P.S. Stop using Cycle.


----------



## fluidnyc (Oct 15, 2003)

Thanks Don, and the rest of you for the Help!









I will stop using cycle. I have none left anyways.

I will run and grab a KH testkit, maybe tonight or tommorow.

I was gonna say maybe my ph is low from the Black Water Extract in my tank,
but dad doesnt have black water in his tank only i do. So its not that.

In my ph kit, it comes with ph UP and ph DOWN, i was thinking of added some drops of the pH UP.

Whatcha think...


----------



## DonH (Jan 25, 2003)

Do not add it to your tank! These products are usually acids or bases (depending on which way you want to move your pH) that will cause your pH to fluctuate. If your KH is low, it can ultimately lead to a pH crash. If you want to adjust your pH, the best way to do it is through buffers.


----------



## Grosse Gurke (Jan 3, 2003)

DonH said:


> grosse gurke said:
> 
> 
> > Time to bring in DohH!!!
> ...


 We didnt tell ya?

The staff took a vote and Homer J Simpson it is!!


----------



## fluidnyc (Oct 15, 2003)

OK just bought a GH & KH testkit.

My LUCK, there is *NO COLOR CHART DAMMIT*!!

They must of left it out, it wasnt in the damm box.
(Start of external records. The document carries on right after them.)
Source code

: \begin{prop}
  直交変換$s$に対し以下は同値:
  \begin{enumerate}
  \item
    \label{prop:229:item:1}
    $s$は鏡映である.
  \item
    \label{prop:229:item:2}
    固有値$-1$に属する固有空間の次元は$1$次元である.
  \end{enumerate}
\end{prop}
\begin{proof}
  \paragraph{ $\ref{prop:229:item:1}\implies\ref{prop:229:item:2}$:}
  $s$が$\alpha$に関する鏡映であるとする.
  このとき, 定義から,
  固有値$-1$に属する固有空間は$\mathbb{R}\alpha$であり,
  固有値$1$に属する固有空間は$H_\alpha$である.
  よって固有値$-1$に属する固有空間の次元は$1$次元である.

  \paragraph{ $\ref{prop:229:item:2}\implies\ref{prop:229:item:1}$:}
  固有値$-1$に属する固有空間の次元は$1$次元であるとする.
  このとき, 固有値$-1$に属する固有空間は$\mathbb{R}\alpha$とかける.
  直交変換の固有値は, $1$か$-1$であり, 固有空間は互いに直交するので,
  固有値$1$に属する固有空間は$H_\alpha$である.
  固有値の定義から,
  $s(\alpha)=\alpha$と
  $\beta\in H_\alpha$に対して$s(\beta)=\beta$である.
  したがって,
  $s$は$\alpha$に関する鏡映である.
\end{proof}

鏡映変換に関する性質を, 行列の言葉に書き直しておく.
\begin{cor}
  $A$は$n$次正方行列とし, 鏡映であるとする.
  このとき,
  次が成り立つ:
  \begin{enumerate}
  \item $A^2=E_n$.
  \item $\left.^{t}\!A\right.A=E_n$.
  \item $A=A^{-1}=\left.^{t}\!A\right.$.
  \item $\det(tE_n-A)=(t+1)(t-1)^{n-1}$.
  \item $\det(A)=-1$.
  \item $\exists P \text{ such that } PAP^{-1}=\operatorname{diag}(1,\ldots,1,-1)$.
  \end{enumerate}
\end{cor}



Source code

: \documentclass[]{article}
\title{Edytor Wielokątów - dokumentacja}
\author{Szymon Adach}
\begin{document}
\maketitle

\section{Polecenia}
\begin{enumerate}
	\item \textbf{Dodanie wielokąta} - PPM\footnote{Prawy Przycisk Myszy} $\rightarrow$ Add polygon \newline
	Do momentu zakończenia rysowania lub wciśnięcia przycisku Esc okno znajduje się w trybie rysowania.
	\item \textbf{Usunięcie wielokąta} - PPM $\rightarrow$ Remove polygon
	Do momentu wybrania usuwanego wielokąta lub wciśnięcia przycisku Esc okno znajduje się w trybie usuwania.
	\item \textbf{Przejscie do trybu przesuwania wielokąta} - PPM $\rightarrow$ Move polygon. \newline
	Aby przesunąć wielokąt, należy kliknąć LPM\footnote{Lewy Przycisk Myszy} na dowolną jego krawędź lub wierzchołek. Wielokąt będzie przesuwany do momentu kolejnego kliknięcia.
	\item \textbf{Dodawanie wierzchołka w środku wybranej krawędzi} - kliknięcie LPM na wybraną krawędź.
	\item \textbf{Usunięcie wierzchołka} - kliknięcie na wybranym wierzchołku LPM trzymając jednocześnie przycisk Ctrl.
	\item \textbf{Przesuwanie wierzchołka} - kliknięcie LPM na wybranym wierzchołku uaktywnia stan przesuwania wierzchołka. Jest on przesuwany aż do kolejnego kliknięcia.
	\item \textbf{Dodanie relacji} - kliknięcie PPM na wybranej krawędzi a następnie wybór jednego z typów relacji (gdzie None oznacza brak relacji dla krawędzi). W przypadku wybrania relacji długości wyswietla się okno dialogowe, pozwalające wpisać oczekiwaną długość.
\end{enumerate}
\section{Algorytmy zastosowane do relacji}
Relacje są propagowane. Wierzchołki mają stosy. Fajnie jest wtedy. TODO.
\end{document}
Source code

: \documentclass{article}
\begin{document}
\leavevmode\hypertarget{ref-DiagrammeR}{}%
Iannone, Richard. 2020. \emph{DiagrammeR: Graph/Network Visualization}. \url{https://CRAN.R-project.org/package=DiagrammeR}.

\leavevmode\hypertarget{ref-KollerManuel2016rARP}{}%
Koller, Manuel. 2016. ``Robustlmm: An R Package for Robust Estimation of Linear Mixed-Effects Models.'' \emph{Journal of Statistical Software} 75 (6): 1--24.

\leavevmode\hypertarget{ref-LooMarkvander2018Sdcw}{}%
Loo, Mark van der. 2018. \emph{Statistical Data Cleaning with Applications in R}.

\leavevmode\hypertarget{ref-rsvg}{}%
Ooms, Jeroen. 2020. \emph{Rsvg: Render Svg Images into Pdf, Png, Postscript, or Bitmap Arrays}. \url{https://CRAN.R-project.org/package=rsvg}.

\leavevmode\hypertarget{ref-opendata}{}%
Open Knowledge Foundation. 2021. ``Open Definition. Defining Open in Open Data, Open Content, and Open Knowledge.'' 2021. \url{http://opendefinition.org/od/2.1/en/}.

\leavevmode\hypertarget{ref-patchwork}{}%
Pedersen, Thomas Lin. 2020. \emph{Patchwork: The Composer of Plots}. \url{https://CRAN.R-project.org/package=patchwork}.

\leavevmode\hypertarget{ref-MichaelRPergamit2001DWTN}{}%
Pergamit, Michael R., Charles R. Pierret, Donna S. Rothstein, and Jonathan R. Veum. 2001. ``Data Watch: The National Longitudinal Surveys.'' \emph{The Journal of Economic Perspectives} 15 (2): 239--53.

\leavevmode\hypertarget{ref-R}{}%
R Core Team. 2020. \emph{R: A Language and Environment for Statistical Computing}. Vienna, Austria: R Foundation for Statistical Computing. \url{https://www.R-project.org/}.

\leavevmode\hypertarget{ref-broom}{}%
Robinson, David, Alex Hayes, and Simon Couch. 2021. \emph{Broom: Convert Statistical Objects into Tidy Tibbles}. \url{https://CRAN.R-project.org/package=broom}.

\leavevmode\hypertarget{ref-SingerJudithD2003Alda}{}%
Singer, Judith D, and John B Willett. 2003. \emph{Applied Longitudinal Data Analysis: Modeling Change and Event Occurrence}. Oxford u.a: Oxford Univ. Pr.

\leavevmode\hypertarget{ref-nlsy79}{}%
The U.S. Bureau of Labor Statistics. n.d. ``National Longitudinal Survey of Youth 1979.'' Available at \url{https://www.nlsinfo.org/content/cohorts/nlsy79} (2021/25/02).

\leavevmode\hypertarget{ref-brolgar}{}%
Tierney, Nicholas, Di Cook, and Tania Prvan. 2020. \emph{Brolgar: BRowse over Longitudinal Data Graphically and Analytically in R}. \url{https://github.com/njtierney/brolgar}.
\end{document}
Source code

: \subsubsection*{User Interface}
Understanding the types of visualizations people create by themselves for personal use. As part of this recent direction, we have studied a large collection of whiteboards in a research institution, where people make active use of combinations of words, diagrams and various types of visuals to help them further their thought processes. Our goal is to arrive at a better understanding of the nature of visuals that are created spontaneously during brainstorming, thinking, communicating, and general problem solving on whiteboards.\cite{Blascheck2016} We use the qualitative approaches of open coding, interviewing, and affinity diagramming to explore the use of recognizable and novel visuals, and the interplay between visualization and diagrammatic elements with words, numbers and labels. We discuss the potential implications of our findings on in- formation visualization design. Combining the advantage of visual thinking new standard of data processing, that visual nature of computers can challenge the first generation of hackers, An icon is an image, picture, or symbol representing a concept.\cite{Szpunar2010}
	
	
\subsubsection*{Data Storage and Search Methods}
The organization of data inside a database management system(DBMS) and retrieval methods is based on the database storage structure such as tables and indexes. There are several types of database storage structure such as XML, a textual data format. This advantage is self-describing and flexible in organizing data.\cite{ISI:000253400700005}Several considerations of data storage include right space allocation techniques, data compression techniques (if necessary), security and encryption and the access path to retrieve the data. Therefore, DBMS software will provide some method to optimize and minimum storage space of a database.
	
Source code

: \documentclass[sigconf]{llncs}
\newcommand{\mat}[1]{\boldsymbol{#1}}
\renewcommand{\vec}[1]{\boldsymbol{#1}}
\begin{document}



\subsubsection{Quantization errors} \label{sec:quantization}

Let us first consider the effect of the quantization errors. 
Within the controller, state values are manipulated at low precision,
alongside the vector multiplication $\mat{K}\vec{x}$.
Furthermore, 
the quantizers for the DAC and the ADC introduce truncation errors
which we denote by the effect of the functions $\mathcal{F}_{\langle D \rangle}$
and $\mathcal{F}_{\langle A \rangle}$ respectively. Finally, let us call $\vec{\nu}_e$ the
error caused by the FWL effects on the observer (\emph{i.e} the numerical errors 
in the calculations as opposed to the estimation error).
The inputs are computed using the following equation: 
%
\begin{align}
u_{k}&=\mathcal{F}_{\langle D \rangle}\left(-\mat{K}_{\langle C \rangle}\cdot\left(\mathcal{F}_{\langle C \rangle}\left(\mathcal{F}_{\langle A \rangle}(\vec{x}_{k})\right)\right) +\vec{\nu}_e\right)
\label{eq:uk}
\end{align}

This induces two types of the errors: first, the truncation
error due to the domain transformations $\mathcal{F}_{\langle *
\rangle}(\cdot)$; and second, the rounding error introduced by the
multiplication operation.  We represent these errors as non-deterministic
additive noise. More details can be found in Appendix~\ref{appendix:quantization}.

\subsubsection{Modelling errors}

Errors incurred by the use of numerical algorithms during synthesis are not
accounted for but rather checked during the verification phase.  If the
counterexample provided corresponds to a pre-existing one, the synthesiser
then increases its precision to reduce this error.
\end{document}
How many drops should i do *1* ?

I wanna test this tonight..









Lady @ the store also threw me some crushed coral and a filter bag.


----------



## DonH (Jan 25, 2003)

Hardness kits usually work by adding drops of solution to the test sample until the water turns color (titration). Every drop is equivalent to 1 degree of hardness (dKH if you are measuring KH). Multiply each degree by 17.9 and you get ppm or mg/l of carbonate hardness.

And Jeff...


----------



## fluidnyc (Oct 15, 2003)

Yes im reading now, says do it till its bright yellow, so far i added 3 drops..testing now-

whats the usual amount of drops added..?


----------



## DonH (Jan 25, 2003)

You don't want it any lower than 80 ppm. So about 5 drops...


----------



## fluidnyc (Oct 15, 2003)

i have added 5 drops.

It started turning yellow at 4 drops. 
Got darker yellow at 5/6 drops.

im gonna retest when its tommorow when its light out.
bad lighting in here.

right now ive added 7 drops, and its perfectly a dark yellow.


----------



## DonH (Jan 25, 2003)

Are you sure the directions tell you to add drops until the sample turns dark yellow? If I remember my chemistry lab class correctly, with the titration method, readings are taken at the moment it starts to change colors. "Darkness" is all relative to what you or I perceive to be dark and adding 8 drops or 5 drops would have yielded the same color. Right?


----------



## fluidnyc (Oct 15, 2003)

Yes.

The test is completed when the water in the test tube turns from blue to bright yellow. (in there directions)

doing re-test now.


----------



## fluidnyc (Oct 15, 2003)

I start to see the water tinge change at 3 to 4 drops.

But gets the really true yellow at 6 to 7 drops
-
I will just re-test everything tommorow.


----------



## fluidnyc (Oct 15, 2003)

*Final results of water test.*

Ammo = 8.0
Nitrite = 2.0 to 5.0
ph = 6.0
Nitrate = 5.0

kh = 89.5 to 107.4 (bout 5 to 6 drops)
-
-
Just added crushed coral in nylon bag to my filter.
And changed my carbon bag.
-
-


----------



## fluidnyc (Oct 15, 2003)

Very cool, crushed coral worked.

ph is back to 7.0
Nitrate = 10
nitrite = 2.0
ammo = 8.0

damm ammo-


----------